*MATERIAL FOR THIS TASK*:
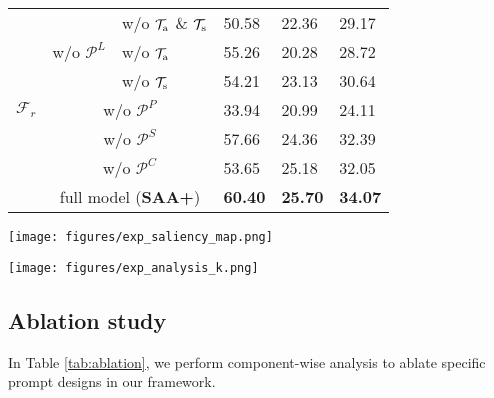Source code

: \documentclass{article}
\makeatletter
\newcommand\figcaption{\def\@captype{figure}\caption}
\makeatother
\begin{document}
\begin{figtab}
\begin{minipage}{0.48\linewidth}
{\begin{tabular}{ccllll}
\multirow{7}[10]{*}{$\mathcal{F}_r$}  & \multirow{3}{*}{w/o $\mathcal{P}^L$} & w/o $\mathcal{T}_{\rm a}$ \& $\mathcal{T}_{\rm s}$ & 50.58          & 22.36          & 29.17          \\
                     &                         & w/o $\mathcal{T}_{\rm a}$       & 55.26          & 20.28          & 28.72          \\
                     &                         & w/o $\mathcal{T}_{\rm s}$       & 54.21          & 23.13          & 30.64          \\ \cmidrule(){2-6}
                     & \multicolumn{2}{c}{w/o $\mathcal{P}^P$}             & 33.94          & 20.99          & 24.11          \\ \cmidrule(){2-6}
                     & \multicolumn{2}{c}{w/o $\mathcal{P}^S$}             & 57.66          & 24.36          & 32.39          \\ \cmidrule(){2-6}
                     & \multicolumn{2}{c}{w/o $\mathcal{P}^C$}             & 53.65          & 25.18          & 32.05          \\ \cmidrule(){2-6}
                     & \multicolumn{2}{c}{full model (\textbf{SAA+})}               & \textbf{60.40} & \textbf{25.70} & \textbf{34.07} \\ \bottomrule
\end{tabular}}\label{tab:ablation}
  \end{minipage}
  \hfill
  \begin{minipage}[t]{0.48\linewidth}
      \vspace{-50mm}
    \centering
    \texttt{[image: figures/exp\_saliency\_map.png]}
    \vspace{-6mm}
    \figcaption{Effects of disabling ($w/o$) and abling ($w/$)  prompts ($\mathcal{P}^{S}$) of saliency maps ($\mathbf{s}$) on the final anomaly segmentation.}
  \label{fig:influence_PS} 
  \vspace{2mm}
    \centering
    \texttt{[image: figures/exp\_analysis\_k.png]}
        \vspace{-1mm}
    \figcaption{Sensitivity analysis of hyperparameter $K$ of confidence prompts ($\mathcal{P}^C$).}
  \label{fig:influence_K}
  \end{minipage}\vspace{-2mm}
\end{figtab}

\subsection{Ablation study}
\label{sec:ablation}
In Table \ref{tab:ablation}, we perform component-wise analysis to ablate specific prompt designs in our framework.
\end{document}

*WORK ITEM*:
Copy, from the material above, each line in which the string "tabular" occurs.

*RESPONSE AREA*:
{\begin{tabular}{ccllll}
\end{tabular}}\label{tab:ablation}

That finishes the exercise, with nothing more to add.